Source texts of formatted documents

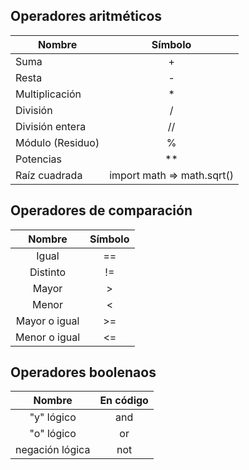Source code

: ## Operadores aritméticos
|Nombre|Símbolo|
|-|:-:|
|Suma|+|
|Resta|-|
|Multiplicación|* |
|División|/|
|División entera|//|
|Módulo (Residuo)|%|
|Potencias|** |
|Raíz cuadrada|import math $\Rightarrow$ math.sqrt()|

## Operadores de comparación
|Nombre|Símbolo|
|:-:|:-:|
|Igual|== |
|Distinto|!=|
|Mayor|>|
|Menor|<|
|Mayor o igual|>=|
|Menor o igual|<=|

## Operadores boolenaos
|Nombre|En código|
|:-:|:-:|
|"y" lógico|and|
|"o" lógico|or|
|negación lógica|not|

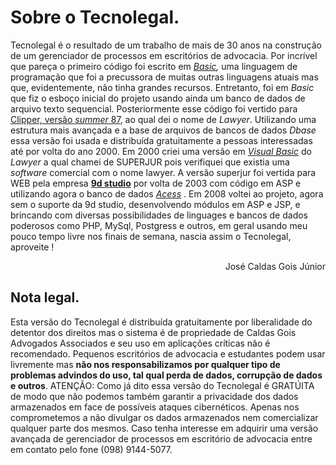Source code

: <div id="container">
  <div id="mainContent">
    <h1>Sobre o Tecnolegal.</h1>
    <p>Tecnolegal é o resultado de um trabalho de mais de 30 anos na construção de um gerenciador de processos em escritórios de advocacia. Por incrível que pareça o primeiro código foi escrito em <em><a href="http://pt.wikipedia.org/wiki/Basic">Basic</a>,</em> uma  linguagem de programação que foi a precussora de muitas outras linguagens atuais mas que, evidentemente, não tinha grandes recursos. Entretanto, foi em <em>Basic</em> que fiz o esboço inicial do projeto usando ainda um banco de dados de arquivo texto sequencial. Posteriormente esse código foi vertido para <a href="http://pt.wikipedia.org/wiki/CA-Clipper">Clipper, versão <em>summer</em> 87</a>, ao qual dei o nome de <em>Lawyer</em>. Utilizando uma estrutura mais avançada e a base de arquivos de bancos de dados <em>Dbase</em> essa versão foi usada e distribuída gratuitamente a pessoas interessadas até por volta do ano 2000. Em 2000 criei uma versão em <em><a href="http://pt.wikipedia.org/wiki/Visual_basic">Visual Basic</a></em> do <em>Lawyer</em> a qual chamei de SUPERJUR pois verifiquei que existia uma <em>software</em> comercial com o nome lawyer. A versão superjur foi vertida para WEB pela empresa <strong><a href="../../../Inetpub/wwwroot/Clientes/CGADV/9d studio">9d studio</a></strong> por volta de 2003 com código em ASP e utilizando agora o banco de dados <em><a href="http://pt.wikipedia.org/wiki/Microsoft_Access">Acess</a></em> . Em 2008 voltei ao projeto, agora sem o suporte da 9d studio, desenvolvendo módulos em ASP e JSP, e brincando com diversas possibilidades de linguages e bancos de dados poderosos como PHP, MySql, Postgress e outros, em geral usando meu pouco tempo livre nos finais de semana, nascia assim o Tecnolegal, aproveite !</p>
    <p align="right" class="style1">José Caldas Gois Júnior</p>
    <h2>Nota legal.</h2>
    <p><span class="style3">Esta versão do Tecnolegal é distribuída</span> <span class="style3">gratuitamente</span> por liberalidade do detentor dos direitos mas o sistema é de propriedade de Caldas Gois Advogados Associados <span class="style3">e seu uso em aplicações críticas não é recomendado.</span> Pequenos escritórios de advocacia e estudantes podem usar livremente mas <span class="style3"><strong>não nos responsabilizamos por qualquer tipo de problemas advindos do uso, tal qual perda de dados, corrupção de dados e outros</strong></span>. ATENÇÃO: Como já dito essa versão do <span class="style3">Tecnolegal é GRATÚITA</span> de modo que não podemos também garantir a privacidade dos dados armazenados em face de possíveis ataques cibernéticos. Apenas nos comprometemos a não divulgar os dados armazenados nem comercializar qualquer parte dos mesmos. <span class="style2">Caso tenha interesse em adquirir uma versão avançada de gerenciador de processos em escritório de advocacia entre em contato pelo fone (098) 9144-5077.</span></p>
  <!-- end #mainContent --></div>
<!-- end #container --></div>
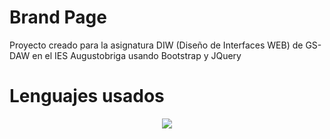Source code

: <h1>Brand Page</h1>
Proyecto creado para la asignatura DIW (Diseño de Interfaces WEB) de GS-DAW en el IES Augustobriga usando Bootstrap y JQuery
<h1>Lenguajes usados</h1>
 <div align="center">
    <img src="https://skillicons.dev/icons?i=html,bootstrap,jquery" />
</div>
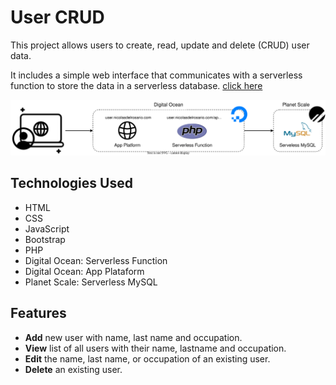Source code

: # User CRUD

This project allows users to create, read, update and delete (CRUD) user data.

It includes a simple web interface that communicates with a serverless function to store the data in a serverless database. [click here](https://user.nicolasdelrosario.com/)

<img src="./.github/CRUD.svg">

## Technologies Used

- HTML
- CSS
- JavaScript
- Bootstrap
- PHP
- Digital Ocean: Serverless Function
- Digital Ocean: App Plataform
- Planet Scale: Serverless MySQL

## Features

- **Add** new user with name, last name and occupation.
- **View** list of all users with their name, lastname and occupation.
- **Edit** the name, last name, or occupation of an existing user.
- **Delete** an existing user.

» EXERCISE PROMPT: Among the lines of the data, identify those with the word "mainContent". Copy each of them.

» RESPONSE TO THIS EXERCISE:
  <div id="mainContent">
  <!-- end #mainContent --></div>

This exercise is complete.